Hyeshin Hwang 1, Hee-Jin Dong 2, Janet Han 3, Seongbeom Cho 2, Yongbaek Kim 1, Inhyung Lee 1,
PMCID: PMC8977533  PMID: 35187877

Abstract

Background

Gastric ulcer is one of the prevalent diseases in racehorses. However, it has not been recognized as important in Korea, and drugs used to treat gastric ulcers are included in the doping test list, so they are not allowed to be administered to racehorses in training.

Objectives

This study was performed 1) to investigate the prevalence and the severity of gastric ulcers in Thoroughbred racehorses in Korea, 2) to confirm the therapeutic effect of ranitidine and omeprazole, and 3) to compare the efficacy between ranitidine and omeprazole.

Methods

Forty-nine horses were randomly recruited, and gastroscopy was performed within two days after racing. Twelve horses with a sum grade of five or higher were randomly assigned to two treatment groups. Seven horses were administered ranitidine, and five horses were administered omeprazole. Follow-up gastroscopy was scheduled within one to five days after finishing the treatment.

Results

The prevalence of gastric ulcer in Korean Thoroughbred racehorses after racing was 100%, and the grade was more severe in the non-glandular region than in the pyloric region. There was no correlation between the severity of gastric ulcer in the two regions. Omeprazole had a greater therapeutic effect than ranitidine.

Conclusions

This study shows the importance of recognizing gastric ulcers as an important factor, and omeprazole as a possible treatment option in Korea, as it has been removed from the list of prohibited substances for racehorses. Thus, the use of omeprazole is currently recommended until one day before the race.

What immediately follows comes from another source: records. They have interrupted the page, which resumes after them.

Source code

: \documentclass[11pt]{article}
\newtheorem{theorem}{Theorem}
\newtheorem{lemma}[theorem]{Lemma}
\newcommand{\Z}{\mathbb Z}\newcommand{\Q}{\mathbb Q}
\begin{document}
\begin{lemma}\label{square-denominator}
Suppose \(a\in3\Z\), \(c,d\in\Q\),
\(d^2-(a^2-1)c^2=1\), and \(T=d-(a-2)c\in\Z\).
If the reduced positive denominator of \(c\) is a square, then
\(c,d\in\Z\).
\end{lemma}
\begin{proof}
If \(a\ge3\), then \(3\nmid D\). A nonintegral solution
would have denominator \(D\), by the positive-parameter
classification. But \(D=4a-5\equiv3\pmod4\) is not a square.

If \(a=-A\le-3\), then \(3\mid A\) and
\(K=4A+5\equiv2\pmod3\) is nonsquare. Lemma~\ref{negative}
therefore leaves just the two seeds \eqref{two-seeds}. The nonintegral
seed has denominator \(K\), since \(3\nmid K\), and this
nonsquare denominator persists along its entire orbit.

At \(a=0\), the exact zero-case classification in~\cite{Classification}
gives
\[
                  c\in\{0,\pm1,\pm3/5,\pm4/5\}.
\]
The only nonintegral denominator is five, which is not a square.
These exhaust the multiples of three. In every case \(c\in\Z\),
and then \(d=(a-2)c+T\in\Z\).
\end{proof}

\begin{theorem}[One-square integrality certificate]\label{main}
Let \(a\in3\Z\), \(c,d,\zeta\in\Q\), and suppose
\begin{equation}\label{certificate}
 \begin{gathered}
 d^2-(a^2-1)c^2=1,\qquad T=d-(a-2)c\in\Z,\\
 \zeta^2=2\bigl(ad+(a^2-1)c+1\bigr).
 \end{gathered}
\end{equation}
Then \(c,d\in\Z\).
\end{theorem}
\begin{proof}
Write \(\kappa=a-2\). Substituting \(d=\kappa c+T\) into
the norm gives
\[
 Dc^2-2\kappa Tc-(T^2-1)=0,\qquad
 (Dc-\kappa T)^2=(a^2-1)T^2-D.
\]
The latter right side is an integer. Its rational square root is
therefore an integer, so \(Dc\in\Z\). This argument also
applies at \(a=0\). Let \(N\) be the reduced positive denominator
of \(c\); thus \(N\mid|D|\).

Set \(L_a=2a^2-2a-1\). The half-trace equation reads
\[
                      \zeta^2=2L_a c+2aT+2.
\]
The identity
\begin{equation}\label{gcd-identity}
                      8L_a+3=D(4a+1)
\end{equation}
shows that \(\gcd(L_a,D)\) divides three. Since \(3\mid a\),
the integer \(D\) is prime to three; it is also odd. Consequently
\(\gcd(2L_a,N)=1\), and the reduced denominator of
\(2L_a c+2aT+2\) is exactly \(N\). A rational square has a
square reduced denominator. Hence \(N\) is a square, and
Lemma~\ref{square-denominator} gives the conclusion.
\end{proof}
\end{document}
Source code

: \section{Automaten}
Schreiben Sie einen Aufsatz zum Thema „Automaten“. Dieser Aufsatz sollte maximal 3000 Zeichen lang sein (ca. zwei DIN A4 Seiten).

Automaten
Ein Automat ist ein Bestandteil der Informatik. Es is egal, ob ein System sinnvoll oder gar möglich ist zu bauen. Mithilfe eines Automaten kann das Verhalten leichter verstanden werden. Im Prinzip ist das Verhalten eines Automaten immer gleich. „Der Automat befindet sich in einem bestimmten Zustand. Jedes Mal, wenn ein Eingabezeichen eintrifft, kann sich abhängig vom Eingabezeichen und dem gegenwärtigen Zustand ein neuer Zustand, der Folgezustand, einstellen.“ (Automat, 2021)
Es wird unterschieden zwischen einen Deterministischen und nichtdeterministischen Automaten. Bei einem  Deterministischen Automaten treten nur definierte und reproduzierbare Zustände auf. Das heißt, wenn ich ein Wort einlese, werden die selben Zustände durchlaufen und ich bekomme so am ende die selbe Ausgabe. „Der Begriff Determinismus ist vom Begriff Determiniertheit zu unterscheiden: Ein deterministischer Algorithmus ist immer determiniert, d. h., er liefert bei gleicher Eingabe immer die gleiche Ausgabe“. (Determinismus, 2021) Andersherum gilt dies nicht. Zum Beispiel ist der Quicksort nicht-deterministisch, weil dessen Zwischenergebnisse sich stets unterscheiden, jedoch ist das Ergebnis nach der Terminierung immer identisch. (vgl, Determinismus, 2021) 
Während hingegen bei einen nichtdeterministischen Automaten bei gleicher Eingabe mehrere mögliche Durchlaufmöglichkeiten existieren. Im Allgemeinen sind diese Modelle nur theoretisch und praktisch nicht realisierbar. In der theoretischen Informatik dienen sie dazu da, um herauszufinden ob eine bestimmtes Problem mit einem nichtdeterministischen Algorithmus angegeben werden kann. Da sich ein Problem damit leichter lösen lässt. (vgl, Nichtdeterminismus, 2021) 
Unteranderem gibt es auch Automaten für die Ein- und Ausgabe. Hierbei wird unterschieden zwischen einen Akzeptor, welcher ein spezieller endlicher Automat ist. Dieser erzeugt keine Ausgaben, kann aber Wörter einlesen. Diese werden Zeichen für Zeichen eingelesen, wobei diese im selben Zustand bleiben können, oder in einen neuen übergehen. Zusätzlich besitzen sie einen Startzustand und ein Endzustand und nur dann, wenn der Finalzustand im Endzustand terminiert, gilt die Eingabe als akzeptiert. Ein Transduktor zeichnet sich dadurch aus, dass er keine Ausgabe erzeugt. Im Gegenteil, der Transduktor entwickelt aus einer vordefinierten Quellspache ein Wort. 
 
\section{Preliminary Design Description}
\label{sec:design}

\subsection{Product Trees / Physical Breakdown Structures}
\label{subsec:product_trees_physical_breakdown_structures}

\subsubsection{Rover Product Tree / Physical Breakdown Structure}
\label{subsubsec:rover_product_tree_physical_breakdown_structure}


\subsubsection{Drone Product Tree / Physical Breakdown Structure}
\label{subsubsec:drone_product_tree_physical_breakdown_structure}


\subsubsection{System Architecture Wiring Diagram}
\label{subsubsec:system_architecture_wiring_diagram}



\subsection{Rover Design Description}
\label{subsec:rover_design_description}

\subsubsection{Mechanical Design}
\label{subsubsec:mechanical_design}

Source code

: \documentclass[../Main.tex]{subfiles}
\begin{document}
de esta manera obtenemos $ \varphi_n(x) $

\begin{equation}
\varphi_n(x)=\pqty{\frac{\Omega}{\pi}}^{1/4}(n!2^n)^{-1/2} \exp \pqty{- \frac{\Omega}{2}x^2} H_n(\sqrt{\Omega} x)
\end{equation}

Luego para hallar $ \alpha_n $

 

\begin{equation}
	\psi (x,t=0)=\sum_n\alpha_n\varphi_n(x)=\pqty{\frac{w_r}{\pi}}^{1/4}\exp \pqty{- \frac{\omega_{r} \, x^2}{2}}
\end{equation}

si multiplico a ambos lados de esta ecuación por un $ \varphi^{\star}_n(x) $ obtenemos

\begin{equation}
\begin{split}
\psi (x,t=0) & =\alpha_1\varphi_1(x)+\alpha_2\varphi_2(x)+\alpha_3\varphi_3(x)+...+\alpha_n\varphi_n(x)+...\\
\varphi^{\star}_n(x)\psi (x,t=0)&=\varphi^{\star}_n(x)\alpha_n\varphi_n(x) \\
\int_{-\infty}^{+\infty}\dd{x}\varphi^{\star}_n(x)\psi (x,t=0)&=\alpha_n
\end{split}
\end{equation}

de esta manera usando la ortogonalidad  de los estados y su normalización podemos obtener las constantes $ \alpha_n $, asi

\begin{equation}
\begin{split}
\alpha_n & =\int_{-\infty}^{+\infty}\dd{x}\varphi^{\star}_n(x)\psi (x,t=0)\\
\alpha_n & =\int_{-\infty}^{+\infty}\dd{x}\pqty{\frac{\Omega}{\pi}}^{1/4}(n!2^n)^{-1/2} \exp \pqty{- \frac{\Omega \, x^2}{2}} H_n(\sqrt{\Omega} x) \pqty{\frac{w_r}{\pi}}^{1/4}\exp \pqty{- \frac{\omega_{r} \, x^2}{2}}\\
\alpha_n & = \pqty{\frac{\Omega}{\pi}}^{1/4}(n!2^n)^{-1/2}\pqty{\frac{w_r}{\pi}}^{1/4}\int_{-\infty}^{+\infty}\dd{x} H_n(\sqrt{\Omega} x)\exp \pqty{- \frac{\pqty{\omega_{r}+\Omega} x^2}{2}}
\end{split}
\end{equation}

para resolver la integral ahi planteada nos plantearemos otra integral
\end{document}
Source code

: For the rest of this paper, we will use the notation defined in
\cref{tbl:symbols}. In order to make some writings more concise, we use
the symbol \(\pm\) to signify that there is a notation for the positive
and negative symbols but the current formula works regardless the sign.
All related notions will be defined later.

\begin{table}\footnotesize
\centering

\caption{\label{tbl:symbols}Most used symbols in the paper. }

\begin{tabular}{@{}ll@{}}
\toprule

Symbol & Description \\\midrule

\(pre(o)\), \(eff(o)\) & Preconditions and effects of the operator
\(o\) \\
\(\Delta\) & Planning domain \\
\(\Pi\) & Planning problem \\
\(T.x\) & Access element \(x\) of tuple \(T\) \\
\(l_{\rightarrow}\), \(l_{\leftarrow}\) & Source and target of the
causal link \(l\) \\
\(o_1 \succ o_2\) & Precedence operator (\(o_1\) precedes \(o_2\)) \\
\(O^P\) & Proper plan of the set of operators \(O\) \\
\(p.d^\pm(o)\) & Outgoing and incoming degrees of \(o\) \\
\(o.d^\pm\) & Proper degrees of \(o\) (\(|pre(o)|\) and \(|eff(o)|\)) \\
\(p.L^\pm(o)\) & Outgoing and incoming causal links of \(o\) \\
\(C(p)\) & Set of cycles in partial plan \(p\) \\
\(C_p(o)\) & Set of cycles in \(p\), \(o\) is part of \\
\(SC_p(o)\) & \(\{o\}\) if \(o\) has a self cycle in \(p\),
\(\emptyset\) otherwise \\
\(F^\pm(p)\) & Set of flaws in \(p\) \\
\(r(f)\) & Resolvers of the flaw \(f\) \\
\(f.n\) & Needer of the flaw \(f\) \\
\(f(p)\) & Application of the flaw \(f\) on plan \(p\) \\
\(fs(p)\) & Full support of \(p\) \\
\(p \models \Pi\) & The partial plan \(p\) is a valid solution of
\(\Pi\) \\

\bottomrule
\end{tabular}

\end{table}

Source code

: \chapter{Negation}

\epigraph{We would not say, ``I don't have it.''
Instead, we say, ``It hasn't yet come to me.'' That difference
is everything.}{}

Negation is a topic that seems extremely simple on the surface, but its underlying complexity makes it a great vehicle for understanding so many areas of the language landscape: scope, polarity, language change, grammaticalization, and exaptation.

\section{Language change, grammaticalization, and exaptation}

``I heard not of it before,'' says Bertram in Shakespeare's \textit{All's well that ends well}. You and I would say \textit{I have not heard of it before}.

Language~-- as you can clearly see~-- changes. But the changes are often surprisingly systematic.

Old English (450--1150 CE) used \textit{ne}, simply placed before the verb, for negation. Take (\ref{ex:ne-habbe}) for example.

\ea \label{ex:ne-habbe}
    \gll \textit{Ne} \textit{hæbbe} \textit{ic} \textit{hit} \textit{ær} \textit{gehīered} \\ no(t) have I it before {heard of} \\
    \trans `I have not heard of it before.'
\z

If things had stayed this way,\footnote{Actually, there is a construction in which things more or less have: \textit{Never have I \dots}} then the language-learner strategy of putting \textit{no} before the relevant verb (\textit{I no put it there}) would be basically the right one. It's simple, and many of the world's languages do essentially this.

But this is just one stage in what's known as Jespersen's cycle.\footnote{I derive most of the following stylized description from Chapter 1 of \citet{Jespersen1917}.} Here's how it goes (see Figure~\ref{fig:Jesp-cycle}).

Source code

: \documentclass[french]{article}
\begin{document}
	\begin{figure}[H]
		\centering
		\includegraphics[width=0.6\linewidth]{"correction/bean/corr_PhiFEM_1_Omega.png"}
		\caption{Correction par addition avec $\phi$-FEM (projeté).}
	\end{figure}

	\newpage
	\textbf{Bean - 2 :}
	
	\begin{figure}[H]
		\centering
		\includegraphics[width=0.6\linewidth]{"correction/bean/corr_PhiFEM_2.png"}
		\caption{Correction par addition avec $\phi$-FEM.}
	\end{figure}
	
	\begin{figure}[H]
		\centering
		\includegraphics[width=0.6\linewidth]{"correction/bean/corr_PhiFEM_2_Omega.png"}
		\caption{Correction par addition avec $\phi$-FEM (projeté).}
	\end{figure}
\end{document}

Keywords: horses, gastric ulcer, prevalence, ranitidine, omeprazole

INTRODUCTION

Gastric ulcers are a significant problem in horses, particularly in racing horses. Horses with gastric ulcers have clinical signs such as weight loss, inappetence, poor coat condition, colic, changes in behavior, poor performance or failure to train up to expectations, and poor body condition [1,2,3,4]. Previous studies have reported that more than 70% of horses in race training have gastric ulcers [5,6,7], and up to 100% of horses have gastric ulcers if they are in active race training [8,9,10,11,12]. It is estimated that Korean racehorses participating in racing at intervals of 2–6 weeks may experience a high prevalence of gastric ulcers. As such, corresponding investigations should be conducted.

Various methods can be used to prevent and treat gastric ulcers, and it is necessary to evaluate efficacy of currently used drugs and efficiency of administration methods. In addition, when participating in training and racing in an environment in which gastric ulcers are expected, it is necessary to prepare ways to prevent the occurrence of gastric ulcers and to set up an institutional mechanism for animal welfare.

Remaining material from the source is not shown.